Finance has become the tail that wags the dog
TEN years on from the financial crisis, it is hard not to have a sense of déjà vu.
Financial scandal and wrangles over financial rule-making still dominate the headlines. The cyberhacking at Equifax compromised personal records for half the adult population of the United States. At SoFi, a one-time fintech darling that crowd-sources funding for student loans and other types of credit, the chief executive was forced to resign after revelations of sexual harassment and risky lending practices. (The company misled investors about its finances and put inexperienced customer-service representatives in charge of credit evaluations.) Meanwhile, the White House and Republicans in Congress are trying to roll back hard-won banking regulations in the Dodd-Frank financial oversight law.

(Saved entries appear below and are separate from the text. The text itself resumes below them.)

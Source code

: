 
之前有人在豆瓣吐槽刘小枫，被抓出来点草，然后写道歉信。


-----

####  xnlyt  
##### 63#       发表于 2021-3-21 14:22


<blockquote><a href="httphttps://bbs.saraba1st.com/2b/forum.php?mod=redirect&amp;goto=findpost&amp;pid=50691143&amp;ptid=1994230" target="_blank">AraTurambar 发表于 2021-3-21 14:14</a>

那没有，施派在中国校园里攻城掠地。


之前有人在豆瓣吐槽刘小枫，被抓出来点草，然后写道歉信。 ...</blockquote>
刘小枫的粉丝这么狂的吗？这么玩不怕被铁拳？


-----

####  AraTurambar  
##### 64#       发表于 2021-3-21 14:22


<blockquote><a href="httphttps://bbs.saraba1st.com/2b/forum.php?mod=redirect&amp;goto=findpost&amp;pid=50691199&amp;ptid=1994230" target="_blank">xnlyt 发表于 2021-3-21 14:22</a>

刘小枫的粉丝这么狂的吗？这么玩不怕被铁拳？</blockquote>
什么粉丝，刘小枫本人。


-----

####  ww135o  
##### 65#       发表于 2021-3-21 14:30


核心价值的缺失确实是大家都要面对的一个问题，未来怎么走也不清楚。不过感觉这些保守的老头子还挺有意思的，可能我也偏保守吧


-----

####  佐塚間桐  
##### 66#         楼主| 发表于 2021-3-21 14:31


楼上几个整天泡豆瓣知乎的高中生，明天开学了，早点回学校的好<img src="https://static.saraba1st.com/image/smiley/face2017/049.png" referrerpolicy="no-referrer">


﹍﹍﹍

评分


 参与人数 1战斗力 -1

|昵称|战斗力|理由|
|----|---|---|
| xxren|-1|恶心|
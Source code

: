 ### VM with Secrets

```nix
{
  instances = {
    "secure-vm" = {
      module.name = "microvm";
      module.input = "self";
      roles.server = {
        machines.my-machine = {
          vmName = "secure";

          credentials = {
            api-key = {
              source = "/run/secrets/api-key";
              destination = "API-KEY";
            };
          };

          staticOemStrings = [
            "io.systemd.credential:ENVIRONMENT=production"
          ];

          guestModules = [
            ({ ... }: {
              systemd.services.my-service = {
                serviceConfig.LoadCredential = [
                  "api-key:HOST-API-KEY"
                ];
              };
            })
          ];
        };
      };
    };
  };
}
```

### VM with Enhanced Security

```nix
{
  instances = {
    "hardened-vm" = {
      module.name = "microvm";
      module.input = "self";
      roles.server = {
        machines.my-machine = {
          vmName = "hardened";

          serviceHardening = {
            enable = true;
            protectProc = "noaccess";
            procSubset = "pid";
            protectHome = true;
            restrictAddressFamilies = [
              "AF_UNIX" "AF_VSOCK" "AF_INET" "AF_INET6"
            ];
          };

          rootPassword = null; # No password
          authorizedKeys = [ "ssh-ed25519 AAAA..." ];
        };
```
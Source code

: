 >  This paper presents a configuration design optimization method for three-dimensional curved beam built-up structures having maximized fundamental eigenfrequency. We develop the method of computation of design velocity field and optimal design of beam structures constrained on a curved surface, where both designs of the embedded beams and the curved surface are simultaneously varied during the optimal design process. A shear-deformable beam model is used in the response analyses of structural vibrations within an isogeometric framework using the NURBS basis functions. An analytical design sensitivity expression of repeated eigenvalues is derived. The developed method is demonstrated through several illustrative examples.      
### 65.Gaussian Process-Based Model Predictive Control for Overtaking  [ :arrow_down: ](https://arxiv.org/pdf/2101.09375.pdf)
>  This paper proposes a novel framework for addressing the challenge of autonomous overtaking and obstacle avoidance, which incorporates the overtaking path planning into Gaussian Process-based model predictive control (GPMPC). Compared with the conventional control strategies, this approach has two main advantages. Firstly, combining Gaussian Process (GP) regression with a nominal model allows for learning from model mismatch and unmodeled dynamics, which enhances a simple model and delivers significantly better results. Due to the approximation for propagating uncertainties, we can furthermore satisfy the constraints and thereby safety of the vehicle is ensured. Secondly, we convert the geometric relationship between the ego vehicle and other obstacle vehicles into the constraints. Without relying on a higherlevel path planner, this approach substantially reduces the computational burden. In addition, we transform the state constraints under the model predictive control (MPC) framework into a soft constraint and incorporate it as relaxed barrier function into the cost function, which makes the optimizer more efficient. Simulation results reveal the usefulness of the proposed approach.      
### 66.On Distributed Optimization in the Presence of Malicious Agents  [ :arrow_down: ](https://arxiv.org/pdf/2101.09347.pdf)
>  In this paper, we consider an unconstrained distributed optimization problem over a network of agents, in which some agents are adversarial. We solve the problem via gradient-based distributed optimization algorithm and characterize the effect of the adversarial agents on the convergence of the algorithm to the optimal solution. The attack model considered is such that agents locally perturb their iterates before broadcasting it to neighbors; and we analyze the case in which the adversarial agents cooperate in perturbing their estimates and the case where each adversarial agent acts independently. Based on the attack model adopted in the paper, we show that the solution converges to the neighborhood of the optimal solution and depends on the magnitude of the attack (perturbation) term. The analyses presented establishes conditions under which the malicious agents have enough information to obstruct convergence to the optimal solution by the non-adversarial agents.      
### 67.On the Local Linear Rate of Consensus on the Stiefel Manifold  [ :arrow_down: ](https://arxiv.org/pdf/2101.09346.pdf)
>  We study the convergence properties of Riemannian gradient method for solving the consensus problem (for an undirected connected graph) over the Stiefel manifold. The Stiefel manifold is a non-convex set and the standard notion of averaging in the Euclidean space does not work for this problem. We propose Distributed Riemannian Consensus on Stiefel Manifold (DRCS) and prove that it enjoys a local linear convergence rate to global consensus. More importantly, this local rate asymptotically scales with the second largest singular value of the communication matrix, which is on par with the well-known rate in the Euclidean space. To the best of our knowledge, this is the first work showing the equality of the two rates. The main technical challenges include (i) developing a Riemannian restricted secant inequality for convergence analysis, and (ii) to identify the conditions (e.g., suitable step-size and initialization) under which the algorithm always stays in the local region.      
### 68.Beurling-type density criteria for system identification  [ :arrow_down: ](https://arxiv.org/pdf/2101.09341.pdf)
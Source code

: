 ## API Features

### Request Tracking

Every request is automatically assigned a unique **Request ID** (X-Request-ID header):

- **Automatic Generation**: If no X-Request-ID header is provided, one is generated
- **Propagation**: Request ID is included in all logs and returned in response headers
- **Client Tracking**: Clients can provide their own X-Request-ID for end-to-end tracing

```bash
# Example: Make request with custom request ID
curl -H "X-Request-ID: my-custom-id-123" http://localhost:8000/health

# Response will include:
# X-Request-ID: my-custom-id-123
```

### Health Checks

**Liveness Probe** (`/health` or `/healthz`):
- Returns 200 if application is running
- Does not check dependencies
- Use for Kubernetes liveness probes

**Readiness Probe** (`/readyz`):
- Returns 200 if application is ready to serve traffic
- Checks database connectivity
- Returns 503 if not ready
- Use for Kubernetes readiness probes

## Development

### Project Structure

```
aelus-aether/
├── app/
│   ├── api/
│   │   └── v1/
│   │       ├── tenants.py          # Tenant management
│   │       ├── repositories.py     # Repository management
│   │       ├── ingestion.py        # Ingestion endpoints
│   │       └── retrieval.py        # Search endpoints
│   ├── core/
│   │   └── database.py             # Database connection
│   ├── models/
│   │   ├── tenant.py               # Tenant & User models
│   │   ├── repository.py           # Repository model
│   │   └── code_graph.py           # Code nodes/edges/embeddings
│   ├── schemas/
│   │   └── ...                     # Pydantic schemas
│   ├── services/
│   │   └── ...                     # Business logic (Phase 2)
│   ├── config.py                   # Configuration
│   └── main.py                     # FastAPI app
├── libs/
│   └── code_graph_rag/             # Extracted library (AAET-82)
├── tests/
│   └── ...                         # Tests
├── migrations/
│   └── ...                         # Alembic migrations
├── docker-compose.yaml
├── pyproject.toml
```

All of it brings to mind an acronym familiar to financial writers like myself - BOB, or "bored of banking". Even some of us who cover the markets for a living can find ourselves BOB. Over the last decade, there has been so much financial scandal, so many battles between regulators and financiers, and so much complexity (more liquidity and less leverage with your Tier One capital, anyone?) that a large swath of the public has become numb to the debate about how to make our financial system safer. That is a dangerous problem, because despite all of the wrangling and rule-making, the core truth about our financial system is that we have yet to comprehend fully: It is not serving us. We are serving it.